When American blood was shed on its own soil Sept. 11, Sen. Max Cleland gained “a new dimension of insight” into the life of an average Israeli.
“U.S. citizens, me included, can now understand what it’s like to live under a reign of terror,” said the Democrat from Georgia in San Francisco last Thursday. “We understood it before, intellectually. But now we’ve actually lived through it.
“This is what Israel feels like when a disco is blown by a suicide bomber and innocent people die.”
Cleland was in town to thank local Jewish leaders and pro-Israel activists for their ongoing support at a luncheon, hosted by Sam Lauter of San Francisco. During an interview following the luncheon, he called this country’s new discernment of terrorism a “unification of spirit” and a reinforcement of U.S.-Israel ties.
“Now we’re a band of brothers and sisters,” said Cleland, in an unmistakable Georgian twang. “We’re in this war against terrorists together, in the same foxhole.

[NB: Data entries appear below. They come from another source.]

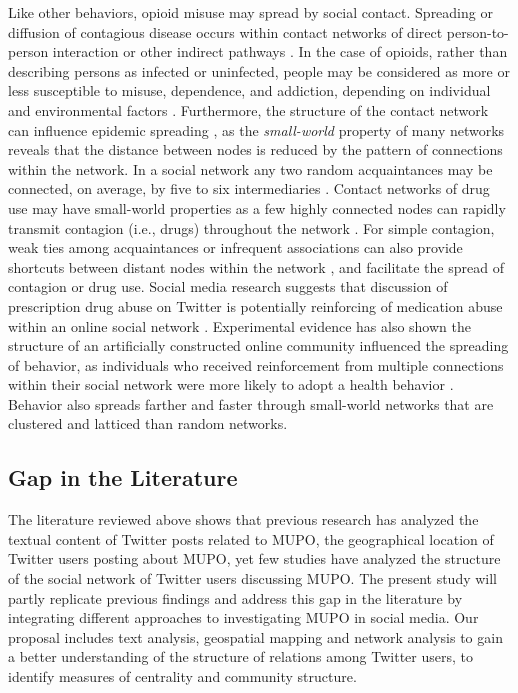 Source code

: \documentclass[sigconf]{acmart}
\begin{document}
Like other behaviors, opioid misuse may spread by social contact. Spreading 
or diffusion of contagious disease occurs within contact networks of direct 
person-to-person interaction or other indirect pathways \cite{pastor01}. In 
the case of opioids, rather than describing persons as infected or uninfected, 
people may be considered as more or less susceptible to misuse, dependence, and 
addiction, depending on individual and environmental factors \cite{volkow14}. 
Furthermore, the structure of the contact network can influence epidemic 
spreading \cite{watts98}, as the \emph{small-world} property of many networks 
reveals that the distance between nodes is reduced by the pattern of 
connections within the network. In a social network any two random acquaintances 
may be connected, on average, by five to six intermediaries \cite{travers69}. 
Contact networks of drug use may have small-world properties as a few highly 
connected nodes can rapidly transmit contagion (i.e., drugs) throughout the 
network \cite{shaham03}. For simple contagion, weak ties among acquaintances or 
infrequent associations can also provide shortcuts between distant nodes within 
the network \cite{granovetter73}, and facilitate the spread of contagion or 
drug use. Social media research suggests that discussion of prescription drug 
abuse on Twitter is potentially reinforcing of medication abuse within an 
online social network \cite{hanson13}. Experimental evidence has also shown 
the structure of an artificially constructed online community influenced the 
spreading of behavior, as individuals who received reinforcement from multiple 
connections within their social network were more likely to adopt a health
behavior \cite{centola10}. Behavior also spreads farther and faster through 
small-world networks that are clustered and latticed than random networks.


\subsection{Gap in the Literature} 

The literature reviewed above shows that previous research has analyzed the 
textual content of Twitter posts related to MUPO, the geographical location of 
Twitter users posting about MUPO, yet few studies have analyzed the structure 
of the social network of Twitter users discussing MUPO. The present study will 
partly replicate previous findings and address this gap in the literature by 
integrating different approaches to investigating MUPO in social media. Our 
proposal includes text analysis, geospatial mapping and network analysis to 
gain a better understanding of the structure of relations among Twitter users, 
to identify measures of centrality and community structure. 
\end{document}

And together we can make an impact towards peace that wasn’t possible on Sept. 10.”
In those efforts toward peace, Israel and America are making it known “to our enemies that there is no daylight between us,” said Cleland, a member of the senate’s Armed Services Committee, who lost both his legs and his right arm while fighting as a captain in the Vietnam War.
“The United States, Israel and many other countries have drawn a line and have said there’s no more hiding — if you go against us, you will pay a price.”

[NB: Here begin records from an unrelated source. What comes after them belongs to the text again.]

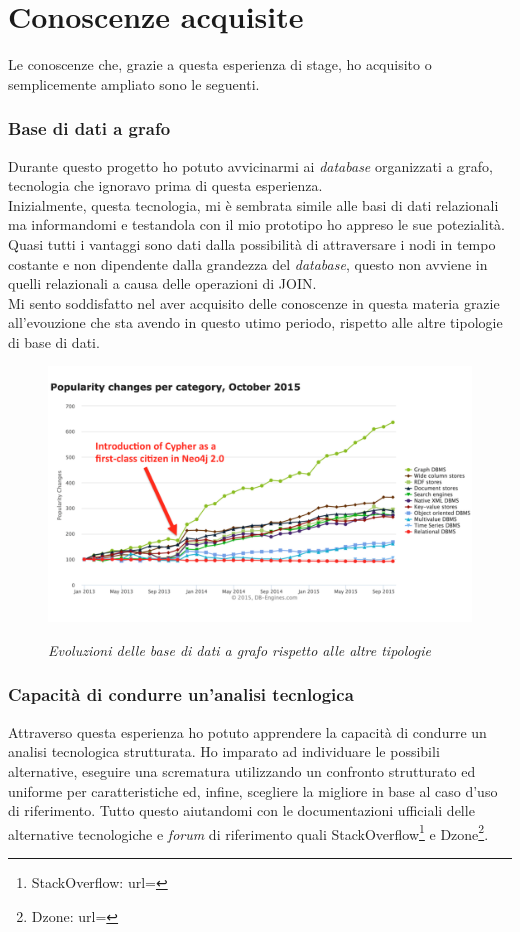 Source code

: \section{Conoscenze acquisite}
Le conoscenze che, grazie a questa esperienza di stage, ho acquisito o semplicemente ampliato sono le seguenti.
\subsubsection{Base di dati a grafo}
Durante questo progetto ho potuto avvicinarmi ai \textit{database} organizzati a grafo, tecnologia che ignoravo prima di questa esperienza.\\
Inizialmente, questa tecnologia, mi è sembrata simile alle basi di dati relazionali ma informandomi e testandola con il mio prototipo ho appreso le sue potezialità. Quasi tutti i vantaggi sono dati dalla possibilità di attraversare i nodi in tempo costante e non dipendente dalla grandezza del \textit{database}, questo non avviene in quelli relazionali a causa delle operazioni di JOIN\glsfirstoccur.\\
Mi sento soddisfatto nel aver acquisito delle conoscenze in questa materia grazie all'evouzione che sta avendo in questo utimo periodo, rispetto alle altre tipologie di base di dati.
\begin{figure}[h!]
	\centering
	\includegraphics[scale=0.4]{immagini/graphchange.png}
	\label{fig:figura 2.2}
	\caption{\textit{Evoluzioni delle base di dati a grafo rispetto alle altre tipologie \\}}
\end{figure}
\newpage
\subsubsection{Capacità di condurre un'analisi tecnlogica}
Attraverso questa esperienza ho potuto apprendere la capacità di condurre un analisi tecnologica strutturata. Ho imparato ad individuare le possibili alternative, eseguire una scrematura utilizzando un confronto strutturato ed uniforme per caratteristiche ed, infine, scegliere la migliore in base al caso d'uso di riferimento. Tutto questo aiutandomi con le documentazioni ufficiali delle alternative tecnologiche e \textit{forum} di riferimento quali StackOverflow\footnote{StackOverflow: url= } e Dzone\footnote{Dzone: url= }.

Cleland went on to criticize PLO leader Yasser Arafat’s vacillating approach to Mideast peace. While “Israeli leader after leader has wanted peace,” Cleland said Arafat is “all over the place; he’s quicksilver; he can’t cut the big deal, he can’t move from revolutionary to statesman.”

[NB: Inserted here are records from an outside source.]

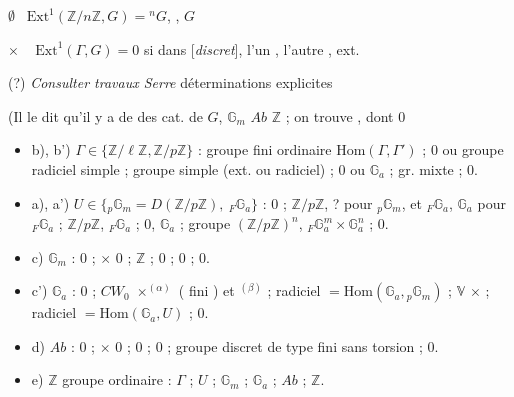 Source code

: \documentclass[11pt,a4paper]{article}
\begin{document}
$\emptyset$ \ $\mathrm{Ext}^1(\mathbb{Z}/n\mathbb{Z}, G) = {}^nG$,
, $G$ 

$\times$ \ \struck{\ill{}} $\mathrm{Ext}^1(\Gamma, G) = 0$ si \ill{} dans
\struck{\ill{}} [\emph{discret}], l'un \struck{\ill{}}, l'autre
, \ill{} \ill{} ext. \ill{} \ill{}



(?) \emph{Consulter travaux Serre}  \ill{} déterminations explicites

(Il \ill{} le dit qu'il y a  de  des
cat. de $G$, $\mathbb{G}_m$ \ill{} $Ab$ \ill{} $\mathbb{Z}$ ; on trouve
\ill{} \ill{}, dont 0


\begin{itemize}
\item b), b') $\Gamma \in \lbrace \mathbb{Z}/\ell\mathbb{Z}, \mathbb{Z}/p\mathbb{Z} \rbrace$ :
groupe fini ordinaire \ill{} $\mathrm{Hom}(\Gamma, \Gamma')$ ;
0 ou \struck{\ill{}} groupe radiciel simple ;
groupe simple (ext. ou radiciel) ;
0 ou $\mathbb{G}_a$ ;
gr. \ill{} \ill{} mixte ;
0.
\item a), a') $U \in \lbrace {}_p\mathbb{G}_m = D(\mathbb{Z}/p\mathbb{Z}),\ {}_F\mathbb{G}_a \rbrace$ :
0 ;
$\mathbb{Z}/p\mathbb{Z}$,  ? pour ${}_p\mathbb{G}_m$, et
${}_F\mathbb{G}_a$, $\mathbb{G}_a$ pour ${}_F\mathbb{G}_a$ ;
$\mathbb{Z}/p\mathbb{Z}$, ${}_F\mathbb{G}_a$ ;
0, $\mathbb{G}_a$ ;
groupe $(\mathbb{Z}/p\mathbb{Z})^n$, ${}_F\mathbb{G}_a^m \times \mathbb{G}_a^n$ ;
0.
\item c) $\mathbb{G}_m$ :
0 ; $\times$ 0 ; $\mathbb{Z}$ ; 0 ; 0 ; 0.
\item c') $\mathbb{G}_a$ :
0 ;
$C W_0$ ${}\times^{(\alpha)}$ ( \ill{} \ill{} fini \ill{})
et ${}^{(\beta)}$ \ill{}  \ill{} \ill{} ;
radiciel \ill{} $= \mathrm{Hom}(\mathbb{G}_a, {}_p\mathbb{G}_m)$ ;
$\mathbb{V}$ $\times$ ;
radiciel $= \mathrm{Hom}(\mathbb{G}_a, U)$ ;
0.
\item d) $Ab$  :
0 ; $\times$ 0 ; 0 ; 0 ;
groupe discret \ill{} de type fini sans torsion ;
0.
\item e) $\mathbb{Z}$ groupe ordinaire :
$\Gamma$ ; $U$ ; $\mathbb{G}_m$ ; $\mathbb{G}_a$ ; $Ab$  ; $\mathbb{Z}$.
\end{itemize}
\end{document}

He said the Palestinians “have been schooled and brainwashed [to hate Israelis], which is a tragedy in and of itself.”
And while he does not believe Arafat has direct control over the terrorist groups targeting Israeli civilians, he does believe that Arafat has “a moral imperative” to condemn them.
Cleland predicts it will take a different leader to navigate the Palestinians in the direction of peace. Ultimately, he said, they need a leader who will allow “decent schooling and open inquiry. As more Palestinian people find out how other people live, the more they’ll realize that their own leaders have let them down.”
As for now, the “climate of fear on both sides” makes negotiating difficult. Therefore, he hopes that as U.S. envoy Anthony Zinni returns to the Middle East, the Israelis and the Palestinians will embrace his “straightforward, no-nonsense” approach, building confidence and allowing the chance for peace to re-emerge.
Cleland reaffirmed that the U.S. armed services are “committed, as never before, to supporting our friends and allies, who support us.” He also said he doubts Osama bin Laden had expected this outcome of unity and action in the aftermath of the New York and Washington, D.C., attacks.
Judging by the suspected terrorist mastermind’s past attacks, including the World Trade Center truck bombing of 1993 and the 2001 USS Cole boat bombing, Cleland believes bin Laden thought his “plane bombs” would make the United States “retreat and hide behind our technology.”
Instead, “he awoke the sleeping giant” because now “we’re in their knickers. See what a difference Sept. 11 made?”
The situation mirrors that of the Middle East, where PLO leader Yasser Arafat, hoping for more concessions, passed up former Israeli Prime-Minister Ehud Barak’s peace deal in the summer of 2000, Cleland said.
“Arafat went back and thought he had won. The Palestinian people hailed him a winner and Barak a loser. But after that, the peace process degenerated basically into a war. So the loser was not Barak; it was peace itself.”
Referring to Arafat’s slight of the “hand of friendship” offered by Barak at Camp David, Cleland said, “It takes two to tango.”
It’s not possible “to have one side agree and the other not, and live under terror,” he said.
“I understand that better, tragically, since Sept. 11.”